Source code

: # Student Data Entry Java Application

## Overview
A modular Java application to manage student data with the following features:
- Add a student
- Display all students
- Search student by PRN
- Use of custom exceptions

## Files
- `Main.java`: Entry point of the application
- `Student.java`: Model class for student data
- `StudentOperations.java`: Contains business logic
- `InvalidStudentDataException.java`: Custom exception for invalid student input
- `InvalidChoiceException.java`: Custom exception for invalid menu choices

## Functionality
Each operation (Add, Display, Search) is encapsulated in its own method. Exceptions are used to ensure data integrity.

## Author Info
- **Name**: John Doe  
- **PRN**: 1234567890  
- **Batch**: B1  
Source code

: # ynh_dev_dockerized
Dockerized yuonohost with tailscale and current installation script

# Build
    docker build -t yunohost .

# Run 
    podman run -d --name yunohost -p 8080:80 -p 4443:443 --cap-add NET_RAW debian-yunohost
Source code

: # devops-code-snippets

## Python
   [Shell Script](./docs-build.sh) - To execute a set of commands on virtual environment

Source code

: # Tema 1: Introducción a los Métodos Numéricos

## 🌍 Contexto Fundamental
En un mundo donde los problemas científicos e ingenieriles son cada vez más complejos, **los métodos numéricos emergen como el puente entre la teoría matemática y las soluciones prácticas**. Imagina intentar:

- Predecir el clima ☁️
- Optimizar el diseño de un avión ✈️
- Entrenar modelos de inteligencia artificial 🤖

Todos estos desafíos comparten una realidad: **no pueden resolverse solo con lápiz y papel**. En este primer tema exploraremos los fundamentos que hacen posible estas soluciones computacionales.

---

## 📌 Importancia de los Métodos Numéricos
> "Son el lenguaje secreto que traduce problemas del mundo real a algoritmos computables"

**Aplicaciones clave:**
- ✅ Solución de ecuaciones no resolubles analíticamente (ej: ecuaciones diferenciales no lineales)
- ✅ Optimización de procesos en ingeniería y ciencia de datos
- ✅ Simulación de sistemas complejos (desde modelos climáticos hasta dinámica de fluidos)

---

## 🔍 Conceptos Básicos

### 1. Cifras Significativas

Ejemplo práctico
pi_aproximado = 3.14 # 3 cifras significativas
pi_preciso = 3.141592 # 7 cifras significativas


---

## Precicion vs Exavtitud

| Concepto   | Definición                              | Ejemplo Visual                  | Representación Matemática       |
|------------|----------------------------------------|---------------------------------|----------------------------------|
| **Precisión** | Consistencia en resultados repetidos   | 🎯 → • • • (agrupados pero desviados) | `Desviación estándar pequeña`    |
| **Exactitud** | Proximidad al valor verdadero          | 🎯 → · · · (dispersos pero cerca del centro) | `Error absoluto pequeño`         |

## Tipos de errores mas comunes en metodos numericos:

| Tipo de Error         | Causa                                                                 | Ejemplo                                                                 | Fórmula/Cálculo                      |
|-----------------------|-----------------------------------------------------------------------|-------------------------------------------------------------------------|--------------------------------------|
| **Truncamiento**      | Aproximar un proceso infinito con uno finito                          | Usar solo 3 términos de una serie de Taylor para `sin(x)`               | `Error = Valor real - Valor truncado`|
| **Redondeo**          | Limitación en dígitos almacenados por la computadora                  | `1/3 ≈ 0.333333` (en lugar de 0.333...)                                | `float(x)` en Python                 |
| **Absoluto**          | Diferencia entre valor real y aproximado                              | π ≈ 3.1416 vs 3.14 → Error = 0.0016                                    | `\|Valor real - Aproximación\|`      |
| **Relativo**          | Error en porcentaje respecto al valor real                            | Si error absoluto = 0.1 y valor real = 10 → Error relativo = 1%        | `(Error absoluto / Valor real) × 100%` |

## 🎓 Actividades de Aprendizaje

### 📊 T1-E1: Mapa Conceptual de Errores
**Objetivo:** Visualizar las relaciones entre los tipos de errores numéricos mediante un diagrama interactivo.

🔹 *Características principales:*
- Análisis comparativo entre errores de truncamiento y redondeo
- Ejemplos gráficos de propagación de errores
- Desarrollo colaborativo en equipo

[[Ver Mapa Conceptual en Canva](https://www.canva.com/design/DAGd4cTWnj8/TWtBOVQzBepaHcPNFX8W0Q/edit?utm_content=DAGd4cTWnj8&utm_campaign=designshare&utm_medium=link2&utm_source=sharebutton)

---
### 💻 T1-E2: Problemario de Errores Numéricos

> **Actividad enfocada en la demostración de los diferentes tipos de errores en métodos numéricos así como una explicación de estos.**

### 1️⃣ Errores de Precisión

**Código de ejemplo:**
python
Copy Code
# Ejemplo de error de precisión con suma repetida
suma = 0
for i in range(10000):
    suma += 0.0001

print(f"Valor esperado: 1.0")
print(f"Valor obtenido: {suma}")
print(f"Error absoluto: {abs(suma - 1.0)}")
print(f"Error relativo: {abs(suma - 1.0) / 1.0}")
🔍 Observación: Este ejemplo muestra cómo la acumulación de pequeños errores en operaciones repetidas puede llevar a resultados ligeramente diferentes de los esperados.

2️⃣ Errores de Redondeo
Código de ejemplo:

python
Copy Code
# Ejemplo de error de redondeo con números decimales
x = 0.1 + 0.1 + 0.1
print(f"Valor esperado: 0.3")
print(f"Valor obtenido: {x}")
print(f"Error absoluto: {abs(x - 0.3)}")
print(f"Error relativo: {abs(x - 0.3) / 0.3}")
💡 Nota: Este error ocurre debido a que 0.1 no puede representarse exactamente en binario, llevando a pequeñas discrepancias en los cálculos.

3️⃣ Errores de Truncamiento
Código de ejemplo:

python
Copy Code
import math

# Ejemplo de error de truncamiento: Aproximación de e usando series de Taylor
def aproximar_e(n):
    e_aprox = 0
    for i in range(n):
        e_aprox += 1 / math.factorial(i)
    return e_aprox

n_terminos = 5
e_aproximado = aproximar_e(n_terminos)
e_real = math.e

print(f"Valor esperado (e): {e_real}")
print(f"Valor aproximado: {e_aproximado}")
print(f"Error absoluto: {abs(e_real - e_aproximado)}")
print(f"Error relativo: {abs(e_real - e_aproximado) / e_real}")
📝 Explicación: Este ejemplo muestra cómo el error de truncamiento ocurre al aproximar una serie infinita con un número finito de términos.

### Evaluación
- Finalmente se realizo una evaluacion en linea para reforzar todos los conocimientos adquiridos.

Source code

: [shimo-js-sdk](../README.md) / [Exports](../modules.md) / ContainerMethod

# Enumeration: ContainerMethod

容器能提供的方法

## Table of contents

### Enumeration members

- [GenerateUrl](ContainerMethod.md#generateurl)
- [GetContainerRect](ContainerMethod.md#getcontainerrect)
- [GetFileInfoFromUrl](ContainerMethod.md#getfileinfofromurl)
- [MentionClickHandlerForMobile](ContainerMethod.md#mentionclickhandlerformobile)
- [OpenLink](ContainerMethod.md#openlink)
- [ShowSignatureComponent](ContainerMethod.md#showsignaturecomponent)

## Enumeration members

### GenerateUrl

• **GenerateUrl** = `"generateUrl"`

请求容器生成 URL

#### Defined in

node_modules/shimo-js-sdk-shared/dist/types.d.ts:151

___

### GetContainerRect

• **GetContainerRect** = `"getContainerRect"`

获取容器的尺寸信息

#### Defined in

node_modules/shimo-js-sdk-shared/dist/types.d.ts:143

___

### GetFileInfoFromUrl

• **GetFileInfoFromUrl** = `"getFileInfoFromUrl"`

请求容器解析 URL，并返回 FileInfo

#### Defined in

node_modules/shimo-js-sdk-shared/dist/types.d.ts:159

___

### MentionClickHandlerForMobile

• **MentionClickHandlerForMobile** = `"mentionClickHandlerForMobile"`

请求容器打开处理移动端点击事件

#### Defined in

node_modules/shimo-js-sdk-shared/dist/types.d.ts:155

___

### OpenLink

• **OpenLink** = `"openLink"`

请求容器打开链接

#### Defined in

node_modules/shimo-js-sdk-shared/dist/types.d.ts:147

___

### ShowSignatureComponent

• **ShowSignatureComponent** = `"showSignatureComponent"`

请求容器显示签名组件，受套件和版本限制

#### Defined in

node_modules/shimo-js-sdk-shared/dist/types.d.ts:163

—————

Every line above from the line with "## 📌 Importancia de los Métodos Numéricos" to the line with "Consistencia en resultados", both included, must be reproduced exactly, and no other line may appear.

> REPLY
## 📌 Importancia de los Métodos Numéricos
> "Son el lenguaje secreto que traduce problemas del mundo real a algoritmos computables"

**Aplicaciones clave:**
- ✅ Solución de ecuaciones no resolubles analíticamente (ej: ecuaciones diferenciales no lineales)
- ✅ Optimización de procesos en ingeniería y ciencia de datos
- ✅ Simulación de sistemas complejos (desde modelos climáticos hasta dinámica de fluidos)

---

## 🔍 Conceptos Básicos

### 1. Cifras Significativas

Ejemplo práctico
pi_aproximado = 3.14 # 3 cifras significativas
pi_preciso = 3.141592 # 7 cifras significativas


---

## Precicion vs Exavtitud

| Concepto   | Definición                              | Ejemplo Visual                  | Representación Matemática       |
|------------|----------------------------------------|---------------------------------|----------------------------------|
| **Precisión** | Consistencia en resultados repetidos   | 🎯 → • • • (agrupados pero desviados) | `Desviación estándar pequeña`    |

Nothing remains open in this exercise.